Yeah I did get that  and I have decided to pursue a 10K membership and split it later, or just buy a 5K membership if the price is reasonable. I am in the process of simplifying my timeshare portfolio and buying EC doesn't seem to meet this goal...

Thanks for all your help!


----------



## PA- (May 27, 2007)

cotraveller said:


> ....  Exchange Plus is a developer (Wyndham) benefit ....



You're already sounding like a board member.  At least wait til you're elected or appointed.

Exchange plus isn't a developer benefit.  It's part of the agreement with RCI/II and Worldmark.  It benefits Worldmark as much or more as it does the owners that use it.  It allows Worldmark to balance the books with RCI or II without having to give them Worldmark inventory. 
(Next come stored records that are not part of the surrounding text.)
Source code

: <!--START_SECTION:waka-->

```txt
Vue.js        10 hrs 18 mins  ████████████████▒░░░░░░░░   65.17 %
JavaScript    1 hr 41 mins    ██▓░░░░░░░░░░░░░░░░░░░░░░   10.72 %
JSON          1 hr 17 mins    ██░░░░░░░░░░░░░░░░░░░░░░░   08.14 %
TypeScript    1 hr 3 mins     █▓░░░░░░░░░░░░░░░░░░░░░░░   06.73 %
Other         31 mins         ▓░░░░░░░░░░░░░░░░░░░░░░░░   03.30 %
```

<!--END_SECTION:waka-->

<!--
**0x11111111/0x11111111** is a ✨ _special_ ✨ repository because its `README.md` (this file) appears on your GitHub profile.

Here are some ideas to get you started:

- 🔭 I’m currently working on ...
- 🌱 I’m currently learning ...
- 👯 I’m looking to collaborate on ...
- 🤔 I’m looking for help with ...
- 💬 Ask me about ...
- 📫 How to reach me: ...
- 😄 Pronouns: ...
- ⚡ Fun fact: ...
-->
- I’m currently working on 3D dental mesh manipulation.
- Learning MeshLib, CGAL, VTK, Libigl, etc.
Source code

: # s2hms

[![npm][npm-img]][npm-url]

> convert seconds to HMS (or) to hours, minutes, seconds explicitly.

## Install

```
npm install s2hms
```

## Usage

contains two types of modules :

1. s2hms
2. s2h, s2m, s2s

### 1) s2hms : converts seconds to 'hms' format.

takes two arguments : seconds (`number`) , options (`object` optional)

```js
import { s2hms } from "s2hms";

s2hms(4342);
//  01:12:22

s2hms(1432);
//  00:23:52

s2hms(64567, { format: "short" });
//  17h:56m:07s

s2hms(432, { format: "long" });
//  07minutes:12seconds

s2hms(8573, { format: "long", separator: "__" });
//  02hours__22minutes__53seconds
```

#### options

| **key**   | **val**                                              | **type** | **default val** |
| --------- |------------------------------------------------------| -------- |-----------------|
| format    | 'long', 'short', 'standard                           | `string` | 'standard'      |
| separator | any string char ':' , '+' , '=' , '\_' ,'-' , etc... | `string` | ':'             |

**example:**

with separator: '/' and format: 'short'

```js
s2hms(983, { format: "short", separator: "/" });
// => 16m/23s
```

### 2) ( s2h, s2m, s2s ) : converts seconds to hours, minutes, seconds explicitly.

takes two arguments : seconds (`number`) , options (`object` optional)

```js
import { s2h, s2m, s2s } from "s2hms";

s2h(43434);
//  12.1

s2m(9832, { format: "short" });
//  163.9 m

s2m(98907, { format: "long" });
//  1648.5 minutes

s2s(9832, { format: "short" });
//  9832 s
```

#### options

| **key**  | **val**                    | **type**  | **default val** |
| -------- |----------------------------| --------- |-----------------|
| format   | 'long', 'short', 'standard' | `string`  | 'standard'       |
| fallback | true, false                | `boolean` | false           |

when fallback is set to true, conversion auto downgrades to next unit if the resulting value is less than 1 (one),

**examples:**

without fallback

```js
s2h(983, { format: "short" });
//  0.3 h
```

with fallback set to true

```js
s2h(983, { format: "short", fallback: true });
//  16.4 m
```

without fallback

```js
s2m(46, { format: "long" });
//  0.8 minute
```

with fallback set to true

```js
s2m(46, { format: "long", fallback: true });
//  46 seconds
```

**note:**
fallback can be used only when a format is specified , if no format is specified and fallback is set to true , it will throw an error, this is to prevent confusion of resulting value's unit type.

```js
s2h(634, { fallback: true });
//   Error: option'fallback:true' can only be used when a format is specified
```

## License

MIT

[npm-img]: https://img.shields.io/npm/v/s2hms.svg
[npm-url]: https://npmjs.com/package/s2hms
Just because Wyndham and our board try to brainwash owners with all that hooey doesn't make it true.


----------



## cotraveller (May 27, 2007)

From form WMEXPL1, Edited 1/15/2007, concerning the Exchange Plus program.

"*Wyndham Resorts Development Corporation ("WRDC") through The Exchange Network (hereinafter referred to as TEN), offers the Exchange Plus Program , . . .* "

Sounds like a Wyndham thing to me.  It may be hooey, but it's documented hooey.


----------



## PA- (May 27, 2007)

cotraveller said:


> From form WMEXPL1, Edited 1/15/2007, concerning the Exchange Plus program.
> 
> "*Wyndham Resorts Development Corporation ("WRDC") through The Exchange Network (hereinafter referred to as TEN), offers the Exchange Plus Program , . . .* "
> 
> Sounds like a Wyndham thing to me.  It may be hooey, but it's documented hooey.



It existed prior to TEN, and prior to WRDC.


----------